Colbert & O’Reilly on the Existence of God

Release date:

January 9, 2011

Topic(s):

Ethics Politics

Recently Bill O’Reilly interviewed David Silverman, president of the American Atheists Association regarding a new billboard they’ve put up in Alabama which says of religion, “You Know They’re all Scams.” O’Reilly’s chief argument in defense of God’s existence? The tides. The tides? Yes, that’s right, the tides. O’Reilly: “Tide goes in, tide goes out, there’s never a miscommunication. You can’t explain that.” I am a homeschooling parent and I actually used this particular clip as a teaching opportunity for my kids. After watching it together, we talked about the weakness of O’Reilly’s “God of the gaps” defense and contrasted this approach with the kinds of arguments we actually find in Acts and the Pauline epistles which focus on the historical resurrection of Christ, along with the fact that it was all done, “according to the scriptures” (Acts 2:22-32; 26:22-29, 1Cor 15:1-6).

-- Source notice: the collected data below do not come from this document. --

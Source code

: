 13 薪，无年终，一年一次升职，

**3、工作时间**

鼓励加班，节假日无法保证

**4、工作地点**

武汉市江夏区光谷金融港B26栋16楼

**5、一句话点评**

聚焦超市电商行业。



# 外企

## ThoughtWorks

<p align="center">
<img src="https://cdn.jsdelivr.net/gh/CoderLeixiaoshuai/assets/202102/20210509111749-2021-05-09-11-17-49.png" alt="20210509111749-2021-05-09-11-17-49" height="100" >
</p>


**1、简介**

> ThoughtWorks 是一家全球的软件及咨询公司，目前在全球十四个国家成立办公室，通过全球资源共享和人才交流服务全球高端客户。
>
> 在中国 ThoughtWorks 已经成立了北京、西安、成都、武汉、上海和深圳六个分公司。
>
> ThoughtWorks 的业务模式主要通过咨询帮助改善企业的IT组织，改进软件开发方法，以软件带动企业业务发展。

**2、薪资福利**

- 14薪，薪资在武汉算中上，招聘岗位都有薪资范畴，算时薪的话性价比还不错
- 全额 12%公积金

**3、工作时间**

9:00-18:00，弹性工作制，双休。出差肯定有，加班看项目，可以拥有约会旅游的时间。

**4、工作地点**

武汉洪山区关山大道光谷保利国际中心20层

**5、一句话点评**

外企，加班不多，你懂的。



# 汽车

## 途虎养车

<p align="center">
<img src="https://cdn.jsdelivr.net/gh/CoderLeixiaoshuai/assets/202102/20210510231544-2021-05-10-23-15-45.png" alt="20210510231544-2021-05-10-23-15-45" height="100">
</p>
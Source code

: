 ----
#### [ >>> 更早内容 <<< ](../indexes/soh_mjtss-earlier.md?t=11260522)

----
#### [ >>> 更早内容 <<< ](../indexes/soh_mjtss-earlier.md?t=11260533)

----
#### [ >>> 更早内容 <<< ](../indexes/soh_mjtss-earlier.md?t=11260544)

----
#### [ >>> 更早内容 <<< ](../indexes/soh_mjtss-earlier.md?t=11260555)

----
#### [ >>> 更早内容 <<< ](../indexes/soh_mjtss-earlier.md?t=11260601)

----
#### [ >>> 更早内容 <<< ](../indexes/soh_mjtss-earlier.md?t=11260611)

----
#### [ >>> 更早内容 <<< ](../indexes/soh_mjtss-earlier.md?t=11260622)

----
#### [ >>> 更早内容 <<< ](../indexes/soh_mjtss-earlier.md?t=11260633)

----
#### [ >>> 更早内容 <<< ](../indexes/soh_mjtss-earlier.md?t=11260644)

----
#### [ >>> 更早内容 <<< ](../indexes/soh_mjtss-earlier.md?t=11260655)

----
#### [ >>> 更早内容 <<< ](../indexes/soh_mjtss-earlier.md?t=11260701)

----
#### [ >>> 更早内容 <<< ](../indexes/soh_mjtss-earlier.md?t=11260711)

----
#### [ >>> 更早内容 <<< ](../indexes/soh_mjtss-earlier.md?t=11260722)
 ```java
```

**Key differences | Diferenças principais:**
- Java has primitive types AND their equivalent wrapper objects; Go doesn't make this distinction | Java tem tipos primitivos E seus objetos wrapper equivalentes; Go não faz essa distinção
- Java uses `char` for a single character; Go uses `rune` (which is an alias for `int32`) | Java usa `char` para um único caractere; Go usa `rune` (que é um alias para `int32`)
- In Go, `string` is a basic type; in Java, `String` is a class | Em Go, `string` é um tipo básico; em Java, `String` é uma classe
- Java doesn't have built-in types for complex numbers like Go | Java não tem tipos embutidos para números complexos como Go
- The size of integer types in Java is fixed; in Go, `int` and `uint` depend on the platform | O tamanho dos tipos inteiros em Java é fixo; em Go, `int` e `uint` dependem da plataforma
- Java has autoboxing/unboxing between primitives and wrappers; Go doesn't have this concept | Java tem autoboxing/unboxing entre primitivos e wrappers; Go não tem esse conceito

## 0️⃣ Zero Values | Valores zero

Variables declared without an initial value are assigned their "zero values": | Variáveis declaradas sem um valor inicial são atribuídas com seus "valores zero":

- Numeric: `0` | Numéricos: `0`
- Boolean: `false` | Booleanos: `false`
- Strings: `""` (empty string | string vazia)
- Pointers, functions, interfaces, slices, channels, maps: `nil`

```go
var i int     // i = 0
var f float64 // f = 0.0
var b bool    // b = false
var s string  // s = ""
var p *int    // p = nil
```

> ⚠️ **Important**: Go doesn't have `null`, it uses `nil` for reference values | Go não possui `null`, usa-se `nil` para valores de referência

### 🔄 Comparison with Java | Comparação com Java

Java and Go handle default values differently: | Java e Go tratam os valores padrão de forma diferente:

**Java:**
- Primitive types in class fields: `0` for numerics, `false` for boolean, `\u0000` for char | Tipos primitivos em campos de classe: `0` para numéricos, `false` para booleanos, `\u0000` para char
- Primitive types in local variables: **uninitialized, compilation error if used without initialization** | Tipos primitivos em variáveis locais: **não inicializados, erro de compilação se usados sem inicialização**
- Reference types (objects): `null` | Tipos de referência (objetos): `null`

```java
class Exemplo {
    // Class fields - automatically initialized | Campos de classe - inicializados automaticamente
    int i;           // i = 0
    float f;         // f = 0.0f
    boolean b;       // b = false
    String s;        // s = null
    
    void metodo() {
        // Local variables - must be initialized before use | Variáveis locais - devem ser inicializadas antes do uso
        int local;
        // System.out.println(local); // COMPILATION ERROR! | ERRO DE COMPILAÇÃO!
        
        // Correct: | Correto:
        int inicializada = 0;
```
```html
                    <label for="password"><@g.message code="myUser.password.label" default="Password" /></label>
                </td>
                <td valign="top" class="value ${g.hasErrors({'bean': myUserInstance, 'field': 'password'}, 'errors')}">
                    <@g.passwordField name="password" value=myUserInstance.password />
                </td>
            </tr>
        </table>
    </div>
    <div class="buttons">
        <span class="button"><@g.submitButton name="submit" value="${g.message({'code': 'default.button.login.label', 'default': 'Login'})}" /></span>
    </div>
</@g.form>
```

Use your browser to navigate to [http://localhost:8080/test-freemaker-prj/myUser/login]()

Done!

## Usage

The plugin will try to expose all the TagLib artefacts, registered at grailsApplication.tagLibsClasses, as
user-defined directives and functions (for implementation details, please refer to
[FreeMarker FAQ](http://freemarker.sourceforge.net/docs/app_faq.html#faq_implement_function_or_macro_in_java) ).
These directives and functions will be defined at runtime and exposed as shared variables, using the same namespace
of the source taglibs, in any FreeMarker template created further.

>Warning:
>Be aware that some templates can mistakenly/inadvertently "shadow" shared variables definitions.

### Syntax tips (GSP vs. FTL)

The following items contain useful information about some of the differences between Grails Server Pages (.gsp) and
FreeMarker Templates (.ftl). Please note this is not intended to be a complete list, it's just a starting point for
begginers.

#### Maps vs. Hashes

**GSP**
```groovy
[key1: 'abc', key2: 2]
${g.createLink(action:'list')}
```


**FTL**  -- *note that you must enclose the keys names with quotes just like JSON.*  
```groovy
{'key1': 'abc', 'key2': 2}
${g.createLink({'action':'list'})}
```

During the interview David Silverman appeared to be so dumbfounded by O’Reilly’s weak argument that he failed to give a solid comeback. But I told my kids that what he should have said was that the gravitational pull of the moon on the ocean causes the tide to ebb and flow. Enter Stephen Colbert. On the Jan. 6th, 2011 episode of the Colbert Report, the faux conservative news anchor poked fun at O’Reilly by saying that “like all great theologies, Bill’s can be boiled down to one sentence: ‘There must be a God, because I don’t know how things work.'” Later, astrophysicist Neil deGrasse Tyson showed up to explain to Colbert that the tides are affected by the moon’s gravitational pull. The science lesson didn’t end up working for Colbert though. He ended up deciding that we should all become moon worshipers.